Związkowcy ze szpitala dziecięcego od dłuższego czasu walczą o dodatkowe pieniądze. Jak dotąd większych skutków to nie przyniosło - ostatnie podwyżki w placówce były 5 lat temu. Pracownicy w międzyczasie otrzymywali też premie.
– W obecnej sytuacji szpitala nie stać na podwyżki pensji – mówi Eliza Bilewicz, rzecznik prasowy Uniwersyteckiego Dziecięcego Szpitala Klinicznego w Białymstoku.
Obecnie placówka ma także 5 mln zł długu. Dyrekcja szpitala zaproponowała pracownikom dwa wyjścia z obecnej sytuacji. Pierwszym były premie za 2013 rok, które otrzymałby każdy pracownik w jednostce, która wygenerowała zyski.

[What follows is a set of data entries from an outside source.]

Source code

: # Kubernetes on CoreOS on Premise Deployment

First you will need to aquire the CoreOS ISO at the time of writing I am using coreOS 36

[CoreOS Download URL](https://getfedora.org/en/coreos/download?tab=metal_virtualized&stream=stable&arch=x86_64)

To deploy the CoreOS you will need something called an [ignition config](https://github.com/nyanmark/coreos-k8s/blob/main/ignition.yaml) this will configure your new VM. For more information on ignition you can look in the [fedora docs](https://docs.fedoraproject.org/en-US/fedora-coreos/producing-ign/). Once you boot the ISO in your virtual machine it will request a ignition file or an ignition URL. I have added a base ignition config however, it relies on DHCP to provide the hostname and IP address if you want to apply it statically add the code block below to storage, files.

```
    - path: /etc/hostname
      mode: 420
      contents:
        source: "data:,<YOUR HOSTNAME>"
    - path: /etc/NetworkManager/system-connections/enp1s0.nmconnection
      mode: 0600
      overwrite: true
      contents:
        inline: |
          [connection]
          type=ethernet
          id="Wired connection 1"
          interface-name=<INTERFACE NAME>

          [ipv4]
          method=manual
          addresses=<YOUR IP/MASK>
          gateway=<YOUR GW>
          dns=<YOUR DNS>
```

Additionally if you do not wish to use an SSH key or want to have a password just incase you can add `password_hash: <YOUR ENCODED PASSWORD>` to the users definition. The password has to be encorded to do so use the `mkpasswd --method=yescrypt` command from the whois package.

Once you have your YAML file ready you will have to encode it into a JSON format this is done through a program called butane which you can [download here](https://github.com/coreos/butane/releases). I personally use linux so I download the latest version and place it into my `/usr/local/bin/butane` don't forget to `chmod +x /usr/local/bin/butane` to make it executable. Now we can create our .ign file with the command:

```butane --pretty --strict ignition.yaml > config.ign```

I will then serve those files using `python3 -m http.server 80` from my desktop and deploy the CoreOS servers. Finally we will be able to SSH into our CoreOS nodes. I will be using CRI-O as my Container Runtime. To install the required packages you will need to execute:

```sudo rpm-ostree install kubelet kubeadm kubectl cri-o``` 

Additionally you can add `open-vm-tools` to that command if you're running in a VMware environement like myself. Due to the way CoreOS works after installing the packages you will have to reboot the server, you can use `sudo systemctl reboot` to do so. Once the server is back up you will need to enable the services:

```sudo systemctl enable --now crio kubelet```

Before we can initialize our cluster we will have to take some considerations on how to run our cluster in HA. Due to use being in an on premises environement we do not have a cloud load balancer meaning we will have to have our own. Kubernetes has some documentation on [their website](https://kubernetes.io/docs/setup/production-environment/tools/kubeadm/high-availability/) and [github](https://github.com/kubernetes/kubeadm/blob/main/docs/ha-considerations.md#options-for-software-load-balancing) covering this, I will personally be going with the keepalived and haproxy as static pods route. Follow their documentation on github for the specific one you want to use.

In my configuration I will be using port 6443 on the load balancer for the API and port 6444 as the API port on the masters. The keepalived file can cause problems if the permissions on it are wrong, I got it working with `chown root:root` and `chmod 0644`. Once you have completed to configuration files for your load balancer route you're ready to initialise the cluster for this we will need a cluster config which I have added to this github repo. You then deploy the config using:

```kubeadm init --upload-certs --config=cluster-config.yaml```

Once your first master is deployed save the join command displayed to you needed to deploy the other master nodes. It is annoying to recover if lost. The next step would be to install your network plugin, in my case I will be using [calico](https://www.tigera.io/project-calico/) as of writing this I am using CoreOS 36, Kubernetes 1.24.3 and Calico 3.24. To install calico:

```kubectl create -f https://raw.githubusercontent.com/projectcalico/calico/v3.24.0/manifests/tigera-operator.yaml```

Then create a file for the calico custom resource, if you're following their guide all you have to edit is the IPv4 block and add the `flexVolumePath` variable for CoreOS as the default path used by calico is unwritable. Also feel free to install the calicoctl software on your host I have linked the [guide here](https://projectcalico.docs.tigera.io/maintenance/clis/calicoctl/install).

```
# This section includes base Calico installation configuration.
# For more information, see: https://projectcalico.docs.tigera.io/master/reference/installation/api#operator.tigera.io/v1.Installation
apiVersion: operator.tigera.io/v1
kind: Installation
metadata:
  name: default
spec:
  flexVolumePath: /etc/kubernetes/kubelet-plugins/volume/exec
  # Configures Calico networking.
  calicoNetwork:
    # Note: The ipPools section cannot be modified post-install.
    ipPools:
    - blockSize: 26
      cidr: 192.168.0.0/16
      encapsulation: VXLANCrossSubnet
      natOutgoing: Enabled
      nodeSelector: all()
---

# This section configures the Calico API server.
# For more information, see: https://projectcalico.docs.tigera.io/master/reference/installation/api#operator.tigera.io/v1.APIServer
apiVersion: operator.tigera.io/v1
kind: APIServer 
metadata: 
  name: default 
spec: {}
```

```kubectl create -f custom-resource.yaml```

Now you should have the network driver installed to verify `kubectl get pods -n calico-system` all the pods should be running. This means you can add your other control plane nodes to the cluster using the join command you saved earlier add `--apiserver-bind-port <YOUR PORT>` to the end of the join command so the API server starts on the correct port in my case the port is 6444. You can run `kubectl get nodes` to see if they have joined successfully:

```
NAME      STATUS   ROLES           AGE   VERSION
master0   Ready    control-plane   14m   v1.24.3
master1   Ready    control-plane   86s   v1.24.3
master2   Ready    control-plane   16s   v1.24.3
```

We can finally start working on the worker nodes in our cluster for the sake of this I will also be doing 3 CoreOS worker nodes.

Drugie rozwiązanie było nieco bardziej drastyczne.
- Redukcja personelu i wtedy możemy wygenerować dodatkowe pieniądze - mówi Eliza Bilewicz, rzeczniczka UDSK w Białymstoku.
Związki zawodowe jednak przyjęły rozwiązanie dotyczącego premii. Pracownicy otrzymają po 1,8 tys. zł brutto.